§ **Work instructions**: Copy, word for word, each line of the data below from the first through the line containing "by using continuations.", and stop there.

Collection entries
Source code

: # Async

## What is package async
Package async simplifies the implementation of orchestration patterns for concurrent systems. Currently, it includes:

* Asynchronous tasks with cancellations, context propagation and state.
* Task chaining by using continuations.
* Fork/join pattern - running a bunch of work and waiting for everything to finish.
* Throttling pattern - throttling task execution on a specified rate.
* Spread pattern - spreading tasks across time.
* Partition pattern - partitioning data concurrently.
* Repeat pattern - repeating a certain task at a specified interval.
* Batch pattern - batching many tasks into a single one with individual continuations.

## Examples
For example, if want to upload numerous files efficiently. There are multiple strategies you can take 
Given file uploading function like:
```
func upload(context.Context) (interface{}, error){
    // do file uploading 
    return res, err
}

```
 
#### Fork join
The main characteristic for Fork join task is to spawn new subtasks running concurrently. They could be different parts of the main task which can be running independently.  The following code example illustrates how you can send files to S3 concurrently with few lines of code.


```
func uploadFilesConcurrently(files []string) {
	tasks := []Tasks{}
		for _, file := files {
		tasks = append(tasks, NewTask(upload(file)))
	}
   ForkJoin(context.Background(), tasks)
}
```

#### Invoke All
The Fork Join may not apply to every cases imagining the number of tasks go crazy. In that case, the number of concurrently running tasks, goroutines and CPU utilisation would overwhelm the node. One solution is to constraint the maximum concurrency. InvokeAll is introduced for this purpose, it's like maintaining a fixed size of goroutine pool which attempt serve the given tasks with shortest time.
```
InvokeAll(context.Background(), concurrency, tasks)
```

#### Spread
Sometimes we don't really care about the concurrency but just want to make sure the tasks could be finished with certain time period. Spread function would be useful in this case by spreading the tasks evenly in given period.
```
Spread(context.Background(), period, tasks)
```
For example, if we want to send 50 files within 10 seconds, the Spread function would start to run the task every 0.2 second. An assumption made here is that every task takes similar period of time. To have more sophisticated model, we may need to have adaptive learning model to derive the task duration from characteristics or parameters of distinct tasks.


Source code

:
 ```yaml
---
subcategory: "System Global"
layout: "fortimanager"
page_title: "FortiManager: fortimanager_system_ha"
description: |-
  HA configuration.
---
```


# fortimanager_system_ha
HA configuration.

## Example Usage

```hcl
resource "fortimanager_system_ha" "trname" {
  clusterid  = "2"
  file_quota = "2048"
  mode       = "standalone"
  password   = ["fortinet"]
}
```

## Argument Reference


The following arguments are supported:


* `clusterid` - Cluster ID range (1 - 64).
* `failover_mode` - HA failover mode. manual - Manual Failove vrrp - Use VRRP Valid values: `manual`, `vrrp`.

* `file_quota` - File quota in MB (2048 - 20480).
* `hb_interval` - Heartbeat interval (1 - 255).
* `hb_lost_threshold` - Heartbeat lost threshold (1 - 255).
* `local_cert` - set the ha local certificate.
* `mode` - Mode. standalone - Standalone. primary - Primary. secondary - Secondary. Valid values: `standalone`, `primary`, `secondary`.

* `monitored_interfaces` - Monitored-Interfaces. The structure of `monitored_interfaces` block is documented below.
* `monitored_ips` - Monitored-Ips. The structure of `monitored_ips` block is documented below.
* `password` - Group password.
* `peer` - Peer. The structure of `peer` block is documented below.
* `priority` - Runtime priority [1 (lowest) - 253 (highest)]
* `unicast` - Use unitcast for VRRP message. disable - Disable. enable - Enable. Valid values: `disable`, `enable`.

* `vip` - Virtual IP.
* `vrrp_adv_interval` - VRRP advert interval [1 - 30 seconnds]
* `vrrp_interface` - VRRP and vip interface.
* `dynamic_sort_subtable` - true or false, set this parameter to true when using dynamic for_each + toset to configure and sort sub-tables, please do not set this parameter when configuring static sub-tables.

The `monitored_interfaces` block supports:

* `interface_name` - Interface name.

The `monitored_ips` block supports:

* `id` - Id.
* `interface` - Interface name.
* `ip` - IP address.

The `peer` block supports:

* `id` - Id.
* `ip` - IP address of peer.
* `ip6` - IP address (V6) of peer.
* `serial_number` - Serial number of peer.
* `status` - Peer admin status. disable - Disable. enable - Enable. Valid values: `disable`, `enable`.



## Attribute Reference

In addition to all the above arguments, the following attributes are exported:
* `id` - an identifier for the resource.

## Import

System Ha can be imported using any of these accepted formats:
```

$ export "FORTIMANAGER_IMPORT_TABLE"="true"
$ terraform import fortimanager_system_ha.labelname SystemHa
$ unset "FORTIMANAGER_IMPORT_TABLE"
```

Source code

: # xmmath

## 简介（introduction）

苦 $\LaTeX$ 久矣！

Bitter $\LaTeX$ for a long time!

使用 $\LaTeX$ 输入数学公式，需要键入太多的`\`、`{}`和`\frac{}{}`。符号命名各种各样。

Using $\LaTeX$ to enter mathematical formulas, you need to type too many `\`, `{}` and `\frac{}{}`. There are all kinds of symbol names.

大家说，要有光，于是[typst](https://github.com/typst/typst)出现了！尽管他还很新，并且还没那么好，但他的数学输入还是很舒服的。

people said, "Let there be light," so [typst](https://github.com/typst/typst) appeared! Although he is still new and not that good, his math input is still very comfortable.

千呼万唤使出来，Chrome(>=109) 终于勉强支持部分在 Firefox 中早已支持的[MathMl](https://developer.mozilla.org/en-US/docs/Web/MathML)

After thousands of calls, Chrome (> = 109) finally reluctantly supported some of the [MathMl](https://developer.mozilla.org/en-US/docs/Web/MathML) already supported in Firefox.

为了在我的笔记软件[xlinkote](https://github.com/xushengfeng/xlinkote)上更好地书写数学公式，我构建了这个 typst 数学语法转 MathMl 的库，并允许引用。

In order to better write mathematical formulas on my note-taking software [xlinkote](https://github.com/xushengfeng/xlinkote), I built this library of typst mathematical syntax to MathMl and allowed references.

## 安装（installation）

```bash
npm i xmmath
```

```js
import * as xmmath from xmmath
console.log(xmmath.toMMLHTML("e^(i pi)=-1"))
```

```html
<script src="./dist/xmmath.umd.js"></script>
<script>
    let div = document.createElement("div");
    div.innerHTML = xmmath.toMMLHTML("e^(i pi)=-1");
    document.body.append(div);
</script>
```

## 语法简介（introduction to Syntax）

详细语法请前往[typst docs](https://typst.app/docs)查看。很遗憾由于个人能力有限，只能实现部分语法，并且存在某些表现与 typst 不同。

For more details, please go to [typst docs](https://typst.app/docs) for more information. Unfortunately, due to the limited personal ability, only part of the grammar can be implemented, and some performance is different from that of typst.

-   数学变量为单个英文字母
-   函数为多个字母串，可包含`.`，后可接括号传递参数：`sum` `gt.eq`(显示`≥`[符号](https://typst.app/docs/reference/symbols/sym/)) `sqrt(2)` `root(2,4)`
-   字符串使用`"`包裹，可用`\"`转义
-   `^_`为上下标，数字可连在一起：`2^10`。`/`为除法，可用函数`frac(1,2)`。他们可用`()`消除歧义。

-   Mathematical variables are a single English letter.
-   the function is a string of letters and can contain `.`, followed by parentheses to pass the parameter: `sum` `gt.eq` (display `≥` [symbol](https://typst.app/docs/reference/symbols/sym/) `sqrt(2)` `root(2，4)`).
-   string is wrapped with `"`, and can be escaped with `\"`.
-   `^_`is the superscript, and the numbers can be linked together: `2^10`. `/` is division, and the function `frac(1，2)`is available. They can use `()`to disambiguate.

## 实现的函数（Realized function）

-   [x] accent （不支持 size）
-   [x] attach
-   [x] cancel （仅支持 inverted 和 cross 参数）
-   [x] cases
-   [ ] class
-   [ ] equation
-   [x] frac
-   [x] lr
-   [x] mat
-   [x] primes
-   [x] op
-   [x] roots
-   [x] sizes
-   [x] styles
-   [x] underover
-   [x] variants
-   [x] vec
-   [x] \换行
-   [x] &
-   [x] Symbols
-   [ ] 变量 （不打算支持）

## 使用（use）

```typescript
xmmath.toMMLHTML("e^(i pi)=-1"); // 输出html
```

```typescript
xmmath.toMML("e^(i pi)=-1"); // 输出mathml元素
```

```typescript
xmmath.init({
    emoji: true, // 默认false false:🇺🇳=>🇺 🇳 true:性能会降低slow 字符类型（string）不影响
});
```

§ **Solution to the problem**:
Source code

: # Async

## What is package async
Package async simplifies the implementation of orchestration patterns for concurrent systems. Currently, it includes:

* Asynchronous tasks with cancellations, context propagation and state.
* Task chaining by using continuations.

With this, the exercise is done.